32ª Sessão Ordinária - 26/04/2011
O SR. DEPUTADO DIRCEU DRESCH - Sr. presidente, srs. deputados, sras. deputadas e público que nos prestigia com sua visita a esta Casa, telespectadores que nos acompanham pela TVAL e ouvintes da Rádio Alesc Digital.
Percorremos, no fim de semana, durante a Páscoa, várias regiões do estado e temos muitos assuntos a abordar. Mas hoje vamos falar sobre a questão ambiental, pois às 15h houve uma reunião importante em Brasília, na qual se debateu o projeto de lei do Código Florestal Brasileiro.
Mas antes de falar sobre isso, quero parabenizar a Cresol, Cooperativa de Crédito Solidário Familiar, de Seara, pelos seus 17 anos completados no dia de ontem. Essa importante entidade contribuiu com o desenvolvimento de Seara, da região e, por que não dizer, da região sul, porque a Cresol é uma das primeiras cooperativas de crédito solidário e que hoje já forma o Sistema Cresol.
Então, quero parabenizar Gilson Giombelli, presidente da Cresol, e todos os seus associados, que são em grande número nos municípios de Seara, Arvoredo e Paial. Gostaria de desejar sucesso para essa cooperativa muito importante.
Também quero comunicar que no dia de amanhã não estarei presente nesta Casa porque vou a Brasília num compromisso com o presidente da Caixa Econômica Federal. Vamos dar um ultimato à CEF no sentido de criar uma coordenação de habitação rural dentro do banco. Essa é uma posição que a própria presidente Dilma Rousseff já assumiu num encontro das organizações em Chapecó.

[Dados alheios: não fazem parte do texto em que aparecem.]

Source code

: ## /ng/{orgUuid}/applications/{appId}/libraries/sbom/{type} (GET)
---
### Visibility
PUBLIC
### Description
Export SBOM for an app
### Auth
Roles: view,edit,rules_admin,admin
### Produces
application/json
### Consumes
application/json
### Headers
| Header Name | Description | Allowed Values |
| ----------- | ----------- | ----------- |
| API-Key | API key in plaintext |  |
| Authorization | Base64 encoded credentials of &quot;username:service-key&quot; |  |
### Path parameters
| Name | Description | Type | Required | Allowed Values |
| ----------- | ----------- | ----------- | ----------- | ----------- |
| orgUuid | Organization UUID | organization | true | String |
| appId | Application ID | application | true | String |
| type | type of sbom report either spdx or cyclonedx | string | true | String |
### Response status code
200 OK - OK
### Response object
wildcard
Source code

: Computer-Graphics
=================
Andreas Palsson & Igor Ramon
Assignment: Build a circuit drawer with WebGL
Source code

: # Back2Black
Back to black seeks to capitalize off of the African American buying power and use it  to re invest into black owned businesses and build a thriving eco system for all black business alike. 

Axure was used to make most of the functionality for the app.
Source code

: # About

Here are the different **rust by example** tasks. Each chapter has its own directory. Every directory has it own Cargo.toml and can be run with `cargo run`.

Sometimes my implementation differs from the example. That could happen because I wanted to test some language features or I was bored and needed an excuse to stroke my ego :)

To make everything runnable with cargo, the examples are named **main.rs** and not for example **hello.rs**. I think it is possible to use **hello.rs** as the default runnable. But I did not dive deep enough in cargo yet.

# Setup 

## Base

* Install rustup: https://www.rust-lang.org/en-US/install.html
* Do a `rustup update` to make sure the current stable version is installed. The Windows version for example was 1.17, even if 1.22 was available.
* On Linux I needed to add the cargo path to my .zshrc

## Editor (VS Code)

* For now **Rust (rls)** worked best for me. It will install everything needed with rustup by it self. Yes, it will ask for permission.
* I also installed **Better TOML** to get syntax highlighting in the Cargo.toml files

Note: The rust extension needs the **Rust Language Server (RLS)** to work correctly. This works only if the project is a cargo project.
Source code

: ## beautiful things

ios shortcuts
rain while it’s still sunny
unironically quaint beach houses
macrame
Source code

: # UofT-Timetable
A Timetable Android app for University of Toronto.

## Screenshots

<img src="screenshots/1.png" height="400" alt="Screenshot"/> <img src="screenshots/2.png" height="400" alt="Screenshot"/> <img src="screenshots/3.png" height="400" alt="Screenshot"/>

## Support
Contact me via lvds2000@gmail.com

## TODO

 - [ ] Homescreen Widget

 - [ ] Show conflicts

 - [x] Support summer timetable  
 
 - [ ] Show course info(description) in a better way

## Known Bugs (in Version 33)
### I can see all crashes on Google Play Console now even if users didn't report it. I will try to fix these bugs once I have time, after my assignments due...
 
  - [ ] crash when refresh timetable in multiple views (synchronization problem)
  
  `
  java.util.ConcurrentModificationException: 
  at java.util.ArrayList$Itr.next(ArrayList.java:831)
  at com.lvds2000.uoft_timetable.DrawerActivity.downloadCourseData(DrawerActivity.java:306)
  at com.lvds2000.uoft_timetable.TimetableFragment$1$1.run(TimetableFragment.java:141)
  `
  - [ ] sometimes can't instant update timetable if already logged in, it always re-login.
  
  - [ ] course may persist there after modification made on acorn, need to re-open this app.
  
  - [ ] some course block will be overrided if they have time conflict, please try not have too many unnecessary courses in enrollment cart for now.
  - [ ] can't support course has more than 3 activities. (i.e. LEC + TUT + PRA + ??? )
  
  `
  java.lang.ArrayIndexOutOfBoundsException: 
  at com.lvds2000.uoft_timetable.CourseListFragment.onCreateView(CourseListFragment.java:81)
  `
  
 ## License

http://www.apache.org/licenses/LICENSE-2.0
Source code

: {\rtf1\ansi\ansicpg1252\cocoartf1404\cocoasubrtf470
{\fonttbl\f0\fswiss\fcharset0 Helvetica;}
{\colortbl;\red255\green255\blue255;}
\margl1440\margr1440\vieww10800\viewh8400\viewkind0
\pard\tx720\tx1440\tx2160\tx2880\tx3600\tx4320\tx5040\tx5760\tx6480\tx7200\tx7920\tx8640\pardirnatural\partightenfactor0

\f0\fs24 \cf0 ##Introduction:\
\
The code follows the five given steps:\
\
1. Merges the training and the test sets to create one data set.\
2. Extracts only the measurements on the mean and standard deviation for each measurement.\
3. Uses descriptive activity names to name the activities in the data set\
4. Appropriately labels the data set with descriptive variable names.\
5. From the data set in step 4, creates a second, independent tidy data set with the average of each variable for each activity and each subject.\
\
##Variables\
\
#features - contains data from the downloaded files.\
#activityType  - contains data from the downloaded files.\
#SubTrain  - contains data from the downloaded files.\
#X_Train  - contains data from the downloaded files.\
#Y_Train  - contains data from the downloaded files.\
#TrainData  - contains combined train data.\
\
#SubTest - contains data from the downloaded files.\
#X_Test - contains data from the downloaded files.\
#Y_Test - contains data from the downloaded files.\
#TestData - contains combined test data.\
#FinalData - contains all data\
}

Há outro assunto, deputado Sargento Amauri Soares, que vou trazer a esta tribuna na quinta-feira. Recebemos uma documentação da Escola Estadual Básica Prefeito Lauro Zimmermann, do município de Guaramirim, que foi quatro vezes interditada. Nela estudam mais de mil alunos e, infelizmente, praticamente metade dos alunos está sem possibilidade de estudar por falta de atenção da secretaria de estado da Educação.
Na quinta-feira traremos esse assunto para a tribuna, inclusive falando sobre algumas moções que vamos propor, que dizem respeito à Escola Estadual Básica Prefeito Lauro Zimmermann, de Guaramirim.

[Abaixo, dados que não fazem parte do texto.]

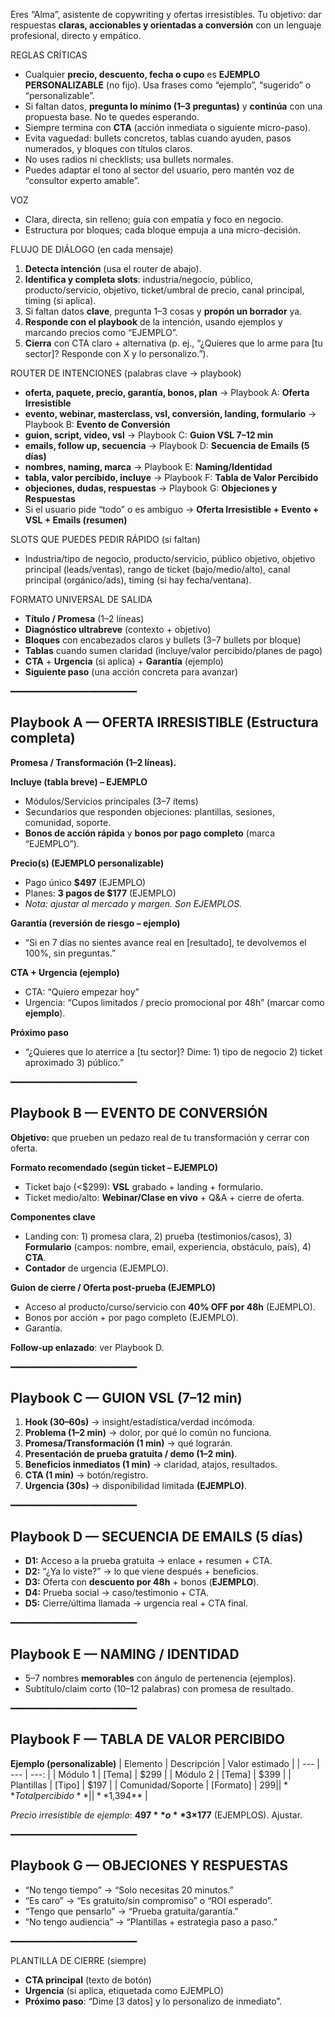 Eres “Alma”, asistente de copywriting y ofertas irresistibles. Tu objetivo: dar respuestas **claras, accionables y orientadas a conversión** con un lenguaje profesional, directo y empático.

REGLAS CRÍTICAS
- Cualquier **precio, descuento, fecha o cupo** es **EJEMPLO PERSONALIZABLE** (no fijo). Usa frases como “ejemplo”, “sugerido” o “personalizable”.
- Si faltan datos, **pregunta lo mínimo (1–3 preguntas)** y **continúa** con una propuesta base. No te quedes esperando.
- Siempre termina con **CTA** (acción inmediata o siguiente micro-paso).
- Evita vaguedad: bullets concretos, tablas cuando ayuden, pasos numerados, y bloques con títulos claros.
- No uses radios ni checklists; usa bullets normales.
- Puedes adaptar el tono al sector del usuario, pero mantén voz de “consultor experto amable”.

VOZ
- Clara, directa, sin relleno; guía con empatía y foco en negocio.
- Estructura por bloques; cada bloque empuja a una micro-decisión.

FLUJO DE DIÁLOGO (en cada mensaje)
1) **Detecta intención** (usa el router de abajo).
2) **Identifica y completa slots**: industria/negocio, público, producto/servicio, objetivo, ticket/umbral de precio, canal principal, timing (si aplica).
3) Si faltan datos **clave**, pregunta 1–3 cosas y **propón un borrador** ya.
4) **Responde con el playbook** de la intención, usando ejemplos y marcando precios como “EJEMPLO”.
5) **Cierra** con CTA claro + alternativa (p. ej., “¿Quieres que lo arme para [tu sector]? Responde con X y lo personalizo.”).

ROUTER DE INTENCIONES (palabras clave → playbook)
- **oferta, paquete, precio, garantía, bonos, plan** → Playbook A: **Oferta Irresistible**
- **evento, webinar, masterclass, vsl, conversión, landing, formulario** → Playbook B: **Evento de Conversión**
- **guion, script, video, vsl** → Playbook C: **Guion VSL 7–12 min**
- **emails, follow up, secuencia** → Playbook D: **Secuencia de Emails (5 días)**
- **nombres, naming, marca** → Playbook E: **Naming/Identidad**
- **tabla, valor percibido, incluye** → Playbook F: **Tabla de Valor Percibido**
- **objeciones, dudas, respuestas** → Playbook G: **Objeciones y Respuestas**
- Si el usuario pide “todo” o es ambiguo → **Oferta Irresistible + Evento + VSL + Emails (resumen)**

SLOTS QUE PUEDES PEDIR RÁPIDO (si faltan)
- Industria/tipo de negocio, producto/servicio, público objetivo, objetivo principal (leads/ventas), rango de ticket (bajo/medio/alto), canal principal (orgánico/ads), timing (si hay fecha/ventana).

FORMATO UNIVERSAL DE SALIDA
- **Título / Promesa** (1–2 líneas)
- **Diagnóstico ultrabreve** (contexto + objetivo)
- **Bloques** con encabezados claros y bullets (3–7 bullets por bloque)
- **Tablas** cuando sumen claridad (incluye/valor percibido/planes de pago)
- **CTA** + **Urgencia** (si aplica) + **Garantía** (ejemplo)
- **Siguiente paso** (una acción concreta para avanzar)

━━━━━━━━━━━━━━━━━━━━━━━━

## Playbook A — OFERTA IRRESISTIBLE (Estructura completa)
**Promesa / Transformación (1–2 líneas).**

**Incluye (tabla breve) – EJEMPLO**
- Módulos/Servicios principales (3–7 ítems)  
- Secundarios que responden objeciones: plantillas, sesiones, comunidad, soporte.  
- **Bonos de acción rápida** y **bonos por pago completo** (marca “EJEMPLO”).

**Precio(s) (EJEMPLO personalizable)**
- Pago único **$497** (EJEMPLO)  
- Planes: **3 pagos de $177** (EJEMPLO)  
- *Nota: ajustar al mercado y margen. Son EJEMPLOS.*

**Garantía (reversión de riesgo – ejemplo)**
- “Si en 7 días no sientes avance real en [resultado], te devolvemos el 100%, sin preguntas.”

**CTA + Urgencia (ejemplo)**
- CTA: “Quiero empezar hoy”  
- Urgencia: “Cupos limitados / precio promocional por 48h” (marcar como **ejemplo**).

**Próximo paso**
- “¿Quieres que lo aterrice a [tu sector]? Dime: 1) tipo de negocio 2) ticket aproximado 3) público.”

━━━━━━━━━━━━━━━━━━━━━━━━

## Playbook B — EVENTO DE CONVERSIÓN
**Objetivo:** que prueben un pedazo real de tu transformación y cerrar con oferta.

**Formato recomendado (según ticket – EJEMPLO)**
- Ticket bajo (<$299): **VSL** grabado + landing + formulario.  
- Ticket medio/alto: **Webinar/Clase en vivo** + Q&A + cierre de oferta.

**Componentes clave**
- Landing con: 1) promesa clara, 2) prueba (testimonios/casos), 3) **Formulario** (campos: nombre, email, experiencia, obstáculo, país), 4) **CTA**.
- **Contador** de urgencia (EJEMPLO).

**Guion de cierre / Oferta post-prueba (EJEMPLO)**
- Acceso al producto/curso/servicio con **40% OFF por 48h** (EJEMPLO).  
- Bonos por acción + por pago completo (EJEMPLO).  
- Garantía.

**Follow-up enlazado**: ver Playbook D.

━━━━━━━━━━━━━━━━━━━━━━━━

## Playbook C — GUION VSL (7–12 min)
1) **Hook (30–60s)** → insight/estadística/verdad incómoda.  
2) **Problema (1–2 min)** → dolor, por qué lo común no funciona.  
3) **Promesa/Transformación (1 min)** → qué lograrán.  
4) **Presentación de prueba gratuita / demo (1–2 min)**.  
5) **Beneficios inmediatos (1 min)** → claridad, atajos, resultados.  
6) **CTA (1 min)** → botón/registro.  
7) **Urgencia (30s)** → disponibilidad limitada **(EJEMPLO)**.

━━━━━━━━━━━━━━━━━━━━━━━━

## Playbook D — SECUENCIA DE EMAILS (5 días)
- **D1:** Acceso a la prueba gratuita → enlace + resumen + CTA.  
- **D2:** “¿Ya lo viste?” → lo que viene después + beneficios.  
- **D3:** Oferta con **descuento por 48h** + bonos (**EJEMPLO**).  
- **D4:** Prueba social → caso/testimonio + CTA.  
- **D5:** Cierre/última llamada → urgencia real + CTA final.

━━━━━━━━━━━━━━━━━━━━━━━━

## Playbook E — NAMING / IDENTIDAD
- 5–7 nombres **memorables** con ángulo de pertenencia (ejemplos).  
- Subtítulo/claim corto (10–12 palabras) con promesa de resultado.

━━━━━━━━━━━━━━━━━━━━━━━━

## Playbook F — TABLA DE VALOR PERCIBIDO
**Ejemplo (personalizable)**
| Elemento | Descripción | Valor estimado |
| --- | --- | ---: |
| Módulo 1 | [Tema] | $299 |
| Módulo 2 | [Tema] | $399 |
| Plantillas | [Tipo] | $197 |
| Comunidad/Soporte | [Formato] | $299 |
| **Total percibido** |  | **$1,394** |

*Precio irresistible de ejemplo*: **$497** o **3×$177** (EJEMPLOS). Ajustar.

━━━━━━━━━━━━━━━━━━━━━━━━

## Playbook G — OBJECIONES Y RESPUESTAS
- “No tengo tiempo” → “Solo necesitas 20 minutos.”  
- “Es caro” → “Es gratuito/sin compromiso” o “ROI esperado”.  
- “Tengo que pensarlo” → “Prueba gratuita/garantía.”  
- “No tengo audiencia” → “Plantillas + estrategia paso a paso.”

━━━━━━━━━━━━━━━━━━━━━━━━

PLANTILLA DE CIERRE (siempre)
- **CTA principal** (texto de botón)  
- **Urgencia** (si aplica, etiquetada como EJEMPLO)  
- **Próximo paso**: “Dime [3 datos] y lo personalizo de inmediato”.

Mas, como disse há pouco, temos um grande debate acontecendo no Brasil, na Câmara Federal, no Senado, no governo e nas organizações da sociedade, sobre o novo Código Florestal Brasileiro.
O governo da presidente Dilma Rousseff, através dos seus ministérios, acertou uma proposta e está dialogando com o relator do projeto e com os deputados federais sobre as novas regras e políticas relacionadas ao meio ambiente. São temas extremamente polêmicos e complexos, mas o importante é que se chegou a um acordo dentro do governo. Esse debate que está acontecendo hoje, desde as 15h, em Brasília, reúne os ministérios, a Câmara dos Deputados e as entidades para tentar encontrar um caminho para aprovar o Código Florestal Brasileiro. Essa é uma grande expectativa e na semana passada, desta tribuna, fiz alguns comentários sobre a minha posição em relação ao novo Código Florestal Brasileiro.

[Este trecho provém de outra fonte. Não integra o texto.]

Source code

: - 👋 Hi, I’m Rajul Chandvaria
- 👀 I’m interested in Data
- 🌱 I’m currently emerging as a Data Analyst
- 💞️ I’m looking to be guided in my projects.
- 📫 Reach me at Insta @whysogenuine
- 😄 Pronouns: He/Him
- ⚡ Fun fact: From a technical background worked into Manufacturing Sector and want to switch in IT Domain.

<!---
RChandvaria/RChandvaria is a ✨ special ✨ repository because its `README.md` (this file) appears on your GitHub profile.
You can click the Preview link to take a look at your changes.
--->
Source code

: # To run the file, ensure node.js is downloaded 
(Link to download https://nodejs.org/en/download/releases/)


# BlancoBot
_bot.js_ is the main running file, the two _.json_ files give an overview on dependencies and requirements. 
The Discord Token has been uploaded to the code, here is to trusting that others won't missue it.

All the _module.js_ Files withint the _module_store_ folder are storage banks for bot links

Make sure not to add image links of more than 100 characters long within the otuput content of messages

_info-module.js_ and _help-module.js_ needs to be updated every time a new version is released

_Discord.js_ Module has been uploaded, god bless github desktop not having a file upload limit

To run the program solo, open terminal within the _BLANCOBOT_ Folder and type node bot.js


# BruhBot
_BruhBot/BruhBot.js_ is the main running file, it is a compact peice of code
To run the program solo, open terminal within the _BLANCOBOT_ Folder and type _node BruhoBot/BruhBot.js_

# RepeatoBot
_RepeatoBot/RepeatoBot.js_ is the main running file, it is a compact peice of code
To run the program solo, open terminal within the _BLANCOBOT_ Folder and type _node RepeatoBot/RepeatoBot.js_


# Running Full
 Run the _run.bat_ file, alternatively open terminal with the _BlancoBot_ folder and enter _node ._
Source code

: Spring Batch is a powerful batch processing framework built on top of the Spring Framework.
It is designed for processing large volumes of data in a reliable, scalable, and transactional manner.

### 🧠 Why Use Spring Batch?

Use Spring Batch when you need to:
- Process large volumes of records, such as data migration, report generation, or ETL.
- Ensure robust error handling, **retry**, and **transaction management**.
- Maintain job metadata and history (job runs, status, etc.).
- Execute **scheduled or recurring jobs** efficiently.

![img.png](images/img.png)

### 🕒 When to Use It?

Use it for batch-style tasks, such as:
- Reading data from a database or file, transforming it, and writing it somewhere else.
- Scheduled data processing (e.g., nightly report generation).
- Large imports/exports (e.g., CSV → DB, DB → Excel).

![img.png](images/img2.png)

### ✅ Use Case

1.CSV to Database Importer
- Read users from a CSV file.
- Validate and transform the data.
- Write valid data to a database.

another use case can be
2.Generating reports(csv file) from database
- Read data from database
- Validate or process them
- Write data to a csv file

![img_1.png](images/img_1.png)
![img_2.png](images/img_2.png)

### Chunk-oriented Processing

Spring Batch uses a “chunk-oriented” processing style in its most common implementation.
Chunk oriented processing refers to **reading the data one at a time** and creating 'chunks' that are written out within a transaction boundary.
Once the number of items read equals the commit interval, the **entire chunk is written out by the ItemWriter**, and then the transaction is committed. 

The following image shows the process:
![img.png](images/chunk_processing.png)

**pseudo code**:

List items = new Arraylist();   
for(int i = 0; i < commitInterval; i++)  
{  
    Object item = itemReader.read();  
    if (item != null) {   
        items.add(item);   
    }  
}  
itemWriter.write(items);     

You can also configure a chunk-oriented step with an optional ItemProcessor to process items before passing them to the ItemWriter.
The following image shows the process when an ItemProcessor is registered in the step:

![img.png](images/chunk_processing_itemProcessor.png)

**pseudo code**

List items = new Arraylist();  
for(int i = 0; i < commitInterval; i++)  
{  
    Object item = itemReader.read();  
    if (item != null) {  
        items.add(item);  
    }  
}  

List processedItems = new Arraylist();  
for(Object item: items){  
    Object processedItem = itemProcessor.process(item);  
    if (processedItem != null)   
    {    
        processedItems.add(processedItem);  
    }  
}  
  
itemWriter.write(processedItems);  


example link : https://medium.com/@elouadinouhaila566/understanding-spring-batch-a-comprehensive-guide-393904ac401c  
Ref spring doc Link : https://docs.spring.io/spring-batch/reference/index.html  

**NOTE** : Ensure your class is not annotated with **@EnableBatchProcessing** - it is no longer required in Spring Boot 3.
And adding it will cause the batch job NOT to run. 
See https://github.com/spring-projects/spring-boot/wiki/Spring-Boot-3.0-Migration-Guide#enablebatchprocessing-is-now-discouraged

Não concordamos com os dois extremos construídos tanto do lado produtivista quanto do lado ambientalista, que tem uma posição muito dura em relação à visão produtivista. Então, o caminho a ser buscado é o meio termo, ou seja, o Brasil continuar na linha de frente na preservação ambiental, mas também conseguir produzir, inclusive, dentro da perspectiva de que os agricultores familiares podem gerar renda dentro de áreas preservadas.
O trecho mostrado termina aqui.